Nem tudo cai no ostracismo
José Renato Nalini*
22 de fevereiro de 2021 | 07h30
Blog do Fausto Macedo, no jornal O Estado de S. Paulo



O Brasil desmemoriado nem sempre cultua figuras que mereceriam registro afetivo nas páginas da História. Um dos compromissos de instituições como a Academia Paulista de Letras, que inicia seu 112º ano de existência, é reverenciar os mortos.

A sessão de 18.02.2021 foi dedicada à memória de Paulo Egydio Martins, que governou São Paulo entre 1975 e 1979, durante a Presidência de Ernesto Geisel. Já fora Ministro da Indústria e Comércio em 1966, quando o Presidente era Humberto de Alencar Castello Branco.

Seria o preferido de Geisel para sucedê-lo, o primeiro civil no ciclo da revolução militar, não fora o episódio Vladimir Herzog. O diretor de jornalismo da Fundação Padre Anchieta foi vitimado em episódio que o mundo inteiro comentou. Também foi nesse período, mais exatamente em 1977, que ocorreu a violenta repressão a um encontro na PUC, sob as ordens do Coronel Erasmo Dias.

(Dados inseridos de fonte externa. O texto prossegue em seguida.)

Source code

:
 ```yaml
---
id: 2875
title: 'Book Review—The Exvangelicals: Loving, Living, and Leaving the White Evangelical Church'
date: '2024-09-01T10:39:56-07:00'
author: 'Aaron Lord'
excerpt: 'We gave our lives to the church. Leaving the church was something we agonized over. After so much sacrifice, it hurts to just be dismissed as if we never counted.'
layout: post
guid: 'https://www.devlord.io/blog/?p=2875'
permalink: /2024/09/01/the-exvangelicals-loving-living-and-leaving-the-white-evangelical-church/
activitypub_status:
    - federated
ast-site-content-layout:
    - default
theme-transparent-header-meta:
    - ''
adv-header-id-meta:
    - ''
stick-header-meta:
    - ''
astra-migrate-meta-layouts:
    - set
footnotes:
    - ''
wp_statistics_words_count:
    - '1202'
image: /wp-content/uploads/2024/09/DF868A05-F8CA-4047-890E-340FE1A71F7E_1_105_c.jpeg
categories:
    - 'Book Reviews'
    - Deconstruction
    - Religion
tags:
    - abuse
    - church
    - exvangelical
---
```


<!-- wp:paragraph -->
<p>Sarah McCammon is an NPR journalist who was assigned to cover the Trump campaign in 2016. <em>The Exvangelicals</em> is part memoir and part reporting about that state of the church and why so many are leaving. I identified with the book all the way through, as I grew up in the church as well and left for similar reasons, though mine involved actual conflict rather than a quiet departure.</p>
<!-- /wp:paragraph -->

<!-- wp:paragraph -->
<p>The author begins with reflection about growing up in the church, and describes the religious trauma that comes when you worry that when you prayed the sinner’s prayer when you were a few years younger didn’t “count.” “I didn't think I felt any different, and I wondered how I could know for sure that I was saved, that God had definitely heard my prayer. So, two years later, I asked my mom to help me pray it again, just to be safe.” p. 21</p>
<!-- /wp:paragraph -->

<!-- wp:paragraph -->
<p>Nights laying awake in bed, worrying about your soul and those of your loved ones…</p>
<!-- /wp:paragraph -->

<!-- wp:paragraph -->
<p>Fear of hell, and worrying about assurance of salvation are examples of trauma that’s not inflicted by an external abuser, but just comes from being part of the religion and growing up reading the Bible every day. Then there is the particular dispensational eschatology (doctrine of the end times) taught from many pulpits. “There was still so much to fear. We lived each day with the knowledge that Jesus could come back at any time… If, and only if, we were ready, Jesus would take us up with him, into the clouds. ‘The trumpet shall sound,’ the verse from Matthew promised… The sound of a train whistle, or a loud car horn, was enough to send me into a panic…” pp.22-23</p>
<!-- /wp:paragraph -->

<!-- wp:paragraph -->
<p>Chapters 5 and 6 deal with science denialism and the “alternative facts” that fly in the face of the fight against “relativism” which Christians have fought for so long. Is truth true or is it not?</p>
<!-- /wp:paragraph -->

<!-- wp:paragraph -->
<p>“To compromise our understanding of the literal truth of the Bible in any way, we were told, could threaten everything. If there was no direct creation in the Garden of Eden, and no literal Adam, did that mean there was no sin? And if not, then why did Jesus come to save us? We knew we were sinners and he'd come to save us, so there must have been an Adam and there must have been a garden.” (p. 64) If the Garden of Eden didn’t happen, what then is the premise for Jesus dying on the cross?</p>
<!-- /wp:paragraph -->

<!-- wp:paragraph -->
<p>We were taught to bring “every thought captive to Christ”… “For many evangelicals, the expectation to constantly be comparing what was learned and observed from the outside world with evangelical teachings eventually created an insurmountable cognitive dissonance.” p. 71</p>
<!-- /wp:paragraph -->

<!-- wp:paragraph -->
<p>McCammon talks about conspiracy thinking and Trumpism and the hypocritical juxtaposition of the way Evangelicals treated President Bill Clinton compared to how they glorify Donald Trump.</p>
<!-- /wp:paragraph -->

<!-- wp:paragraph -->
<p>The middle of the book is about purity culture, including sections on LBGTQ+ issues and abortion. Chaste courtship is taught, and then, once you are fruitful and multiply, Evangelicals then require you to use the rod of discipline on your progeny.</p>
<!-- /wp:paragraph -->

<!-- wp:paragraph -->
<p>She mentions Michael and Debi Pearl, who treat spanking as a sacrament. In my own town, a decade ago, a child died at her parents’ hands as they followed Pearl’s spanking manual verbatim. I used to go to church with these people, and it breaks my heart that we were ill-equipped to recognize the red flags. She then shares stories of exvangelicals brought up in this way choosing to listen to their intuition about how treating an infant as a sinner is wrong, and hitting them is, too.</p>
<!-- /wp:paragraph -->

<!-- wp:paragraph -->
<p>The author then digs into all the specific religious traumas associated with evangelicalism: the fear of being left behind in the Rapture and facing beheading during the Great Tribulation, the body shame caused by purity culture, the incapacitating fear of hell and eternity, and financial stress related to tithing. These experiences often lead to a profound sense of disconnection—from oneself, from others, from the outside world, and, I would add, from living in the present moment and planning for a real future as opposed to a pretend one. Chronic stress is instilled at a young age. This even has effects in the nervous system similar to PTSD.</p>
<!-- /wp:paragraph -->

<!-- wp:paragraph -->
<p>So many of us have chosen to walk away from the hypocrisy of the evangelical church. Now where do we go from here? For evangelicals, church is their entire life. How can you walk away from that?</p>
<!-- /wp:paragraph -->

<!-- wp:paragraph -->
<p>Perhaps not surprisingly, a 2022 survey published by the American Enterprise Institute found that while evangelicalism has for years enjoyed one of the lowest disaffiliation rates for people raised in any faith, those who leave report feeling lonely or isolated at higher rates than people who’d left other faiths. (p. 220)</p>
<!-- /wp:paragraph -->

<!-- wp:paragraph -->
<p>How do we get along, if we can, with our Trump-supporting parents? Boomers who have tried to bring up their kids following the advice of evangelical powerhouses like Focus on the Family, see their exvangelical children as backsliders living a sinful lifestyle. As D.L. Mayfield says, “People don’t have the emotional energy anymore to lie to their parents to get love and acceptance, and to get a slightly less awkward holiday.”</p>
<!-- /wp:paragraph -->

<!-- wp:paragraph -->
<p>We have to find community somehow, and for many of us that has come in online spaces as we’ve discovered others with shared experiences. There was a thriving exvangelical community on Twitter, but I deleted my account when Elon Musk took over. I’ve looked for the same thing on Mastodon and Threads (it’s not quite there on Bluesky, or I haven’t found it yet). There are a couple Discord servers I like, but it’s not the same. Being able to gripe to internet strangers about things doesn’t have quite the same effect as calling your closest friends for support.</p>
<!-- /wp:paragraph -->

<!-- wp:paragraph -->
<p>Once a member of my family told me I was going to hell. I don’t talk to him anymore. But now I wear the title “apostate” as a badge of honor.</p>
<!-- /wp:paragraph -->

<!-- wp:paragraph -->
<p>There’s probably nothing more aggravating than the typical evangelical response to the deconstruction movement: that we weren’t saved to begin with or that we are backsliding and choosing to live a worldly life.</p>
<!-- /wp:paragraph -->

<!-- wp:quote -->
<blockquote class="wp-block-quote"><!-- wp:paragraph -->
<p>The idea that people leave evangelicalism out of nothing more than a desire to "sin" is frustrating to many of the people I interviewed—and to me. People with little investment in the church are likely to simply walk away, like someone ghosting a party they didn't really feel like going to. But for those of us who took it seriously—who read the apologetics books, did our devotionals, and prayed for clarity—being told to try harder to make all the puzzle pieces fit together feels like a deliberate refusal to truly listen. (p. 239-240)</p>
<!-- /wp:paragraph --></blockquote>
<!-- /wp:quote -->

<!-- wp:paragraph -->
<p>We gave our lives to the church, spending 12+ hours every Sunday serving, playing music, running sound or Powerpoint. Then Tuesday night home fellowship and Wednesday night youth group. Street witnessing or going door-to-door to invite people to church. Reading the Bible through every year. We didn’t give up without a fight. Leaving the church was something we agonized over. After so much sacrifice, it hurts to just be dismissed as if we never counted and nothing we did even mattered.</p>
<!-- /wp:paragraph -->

A pressão popular e o caráter íntegro de um governador democrático, embora vinculado ao movimento de 31 de março de 1964, fez com que o Presidente Geisel exonerasse o Comandante da II Região Militar, General Ednardo D’Ávila Mello.

O testemunho de imortais da Academia Paulista de Letras que conviveram com ele deu a dimensão de estadista que nem sempre se lhe reconheceu. José Gregori, sempre a laborar em hostes antagônicas à Revolução, atestou a sua probidade e seu espírito democrático. Tão diferente o debate de ideias entre pessoas de bem e polidas, do que o deplorável espetáculo a que o Brasil tem sido submetido em nossos dias.

Roberto Duailibi contou que por ordem de Paulo Egydio, fez a campanha para a vacinação contra a poliomielite, que o alto comando revolucionário não queria divulgar. Ainda questionado por porta-vozes da filosofia de 1964, reagia dizendo que São Paulo e seus interesses, na verdade os legítimos anseios de sua população, estavam acima de patrulhamento. Há muitos episódios de um enfrentamento direto e pessoal quando alguma injustiça fora praticada ou estava em vias de vir a sê-lo.

O Parque Ecológico Tietê foi uma ideia de Ruy Ohtake, transmitida a Paulo Egydio, que a incorporou no seu plano de governo. Já enxergava a importância da ecologia e a ameaça das mudanças climáticas e queria que São Paulo saísse à frente. O Parque Ecológico teria sido muito mais eficiente como testemunho da clarividência bandeirante, não fossem os governos posteriores, que deixaram caducar os decretos expropriatórios necessários à continuidade da obra.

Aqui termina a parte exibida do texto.